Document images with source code
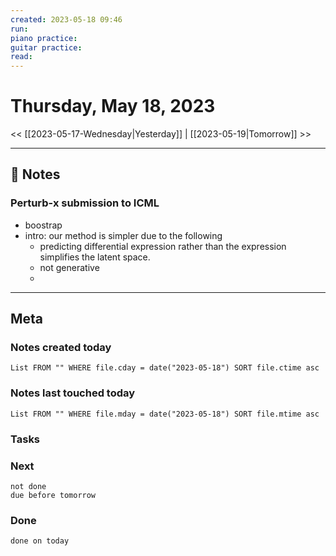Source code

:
 ```yaml
---
created: 2023-05-18 09:46
run: 
piano practice: 
guitar practice: 
read: 
---
```



# Thursday, May 18, 2023

<< [[2023-05-17-Wednesday|Yesterday]] | [[2023-05-19|Tomorrow]] >>

---

## 📝 Notes

### Perturb-x submission to ICML
- boostrap
- intro: our method is simpler due to the following 
	- predicting differential expression rather than the expression simplifies the latent space.
	- not generative
	- 









---
## Meta
### Notes created today
```dataview
List FROM "" WHERE file.cday = date("2023-05-18") SORT file.ctime asc
```

### Notes last touched today
```dataview
List FROM "" WHERE file.mday = date("2023-05-18") SORT file.mtime asc
```



### Tasks

### Next

```tasks
not done 
due before tomorrow
```

### Done

```tasks
done on today
```

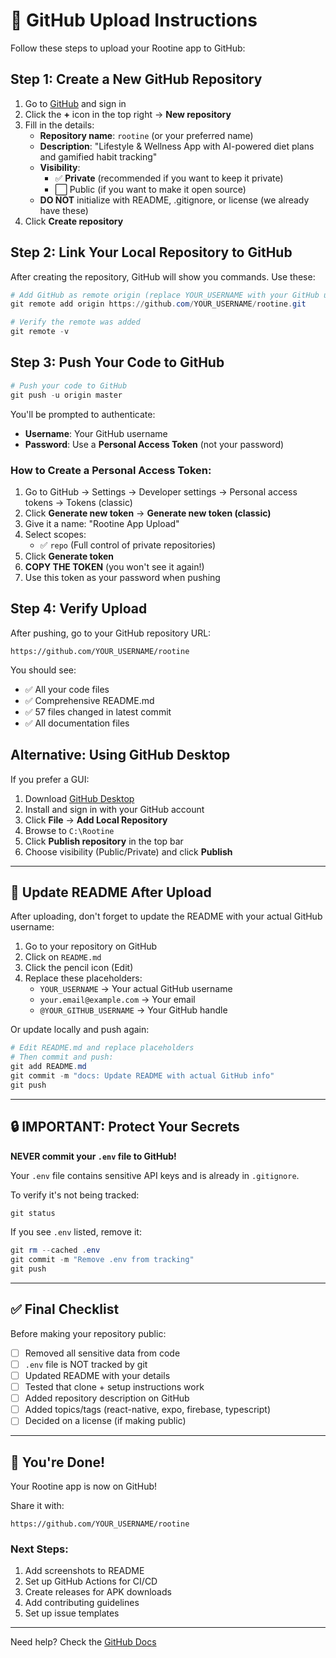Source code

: # 🚀 GitHub Upload Instructions

Follow these steps to upload your Rootine app to GitHub:

## Step 1: Create a New GitHub Repository

1. Go to [GitHub](https://github.com) and sign in
2. Click the **+** icon in the top right → **New repository**
3. Fill in the details:
   - **Repository name**: `rootine` (or your preferred name)
   - **Description**: "Lifestyle & Wellness App with AI-powered diet plans and gamified habit tracking"
   - **Visibility**: 
     - ✅ **Private** (recommended if you want to keep it private)
     - ⬜ Public (if you want to make it open source)
   - **DO NOT** initialize with README, .gitignore, or license (we already have these)
4. Click **Create repository**

## Step 2: Link Your Local Repository to GitHub

After creating the repository, GitHub will show you commands. Use these:

```powershell
# Add GitHub as remote origin (replace YOUR_USERNAME with your GitHub username)
git remote add origin https://github.com/YOUR_USERNAME/rootine.git

# Verify the remote was added
git remote -v
```

## Step 3: Push Your Code to GitHub

```powershell
# Push your code to GitHub
git push -u origin master
```

You'll be prompted to authenticate:
- **Username**: Your GitHub username
- **Password**: Use a **Personal Access Token** (not your password)

### How to Create a Personal Access Token:

1. Go to GitHub → Settings → Developer settings → Personal access tokens → Tokens (classic)
2. Click **Generate new token** → **Generate new token (classic)**
3. Give it a name: "Rootine App Upload"
4. Select scopes:
   - ✅ `repo` (Full control of private repositories)
5. Click **Generate token**
6. **COPY THE TOKEN** (you won't see it again!)
7. Use this token as your password when pushing

## Step 4: Verify Upload

After pushing, go to your GitHub repository URL:
```
https://github.com/YOUR_USERNAME/rootine
```

You should see:
- ✅ All your code files
- ✅ Comprehensive README.md
- ✅ 57 files changed in latest commit
- ✅ All documentation files

## Alternative: Using GitHub Desktop

If you prefer a GUI:

1. Download [GitHub Desktop](https://desktop.github.com/)
2. Install and sign in with your GitHub account
3. Click **File** → **Add Local Repository**
4. Browse to `C:\Rootine`
5. Click **Publish repository** in the top bar
6. Choose visibility (Public/Private) and click **Publish**

---

## 📝 Update README After Upload

After uploading, don't forget to update the README with your actual GitHub username:

1. Go to your repository on GitHub
2. Click on `README.md`
3. Click the pencil icon (Edit)
4. Replace these placeholders:
   - `YOUR_USERNAME` → Your actual GitHub username
   - `your.email@example.com` → Your email
   - `@YOUR_GITHUB_USERNAME` → Your GitHub handle

Or update locally and push again:

```powershell
# Edit README.md and replace placeholders
# Then commit and push:
git add README.md
git commit -m "docs: Update README with actual GitHub info"
git push
```

---

## 🔒 IMPORTANT: Protect Your Secrets

**NEVER commit your `.env` file to GitHub!**

Your `.env` file contains sensitive API keys and is already in `.gitignore`. 

To verify it's not being tracked:
```powershell
git status
```

If you see `.env` listed, remove it:
```powershell
git rm --cached .env
git commit -m "Remove .env from tracking"
git push
```

---

## ✅ Final Checklist

Before making your repository public:
- [ ] Removed all sensitive data from code
- [ ] `.env` file is NOT tracked by git
- [ ] Updated README with your details
- [ ] Tested that clone + setup instructions work
- [ ] Added repository description on GitHub
- [ ] Added topics/tags (react-native, expo, firebase, typescript)
- [ ] Decided on a license (if making public)

---

## 🎉 You're Done!

Your Rootine app is now on GitHub! 

Share it with:
```
https://github.com/YOUR_USERNAME/rootine
```

### Next Steps:
1. Add screenshots to README
2. Set up GitHub Actions for CI/CD
3. Create releases for APK downloads
4. Add contributing guidelines
5. Set up issue templates

---

Need help? Check the [GitHub Docs](https://docs.github.com/en/get-started/quickstart/create-a-repo)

→ WORK ORDER:
Using the data above, state the number of lines that contain the word "remote"; add nothing else.

→ SOLUTION TO THIS TASK:
4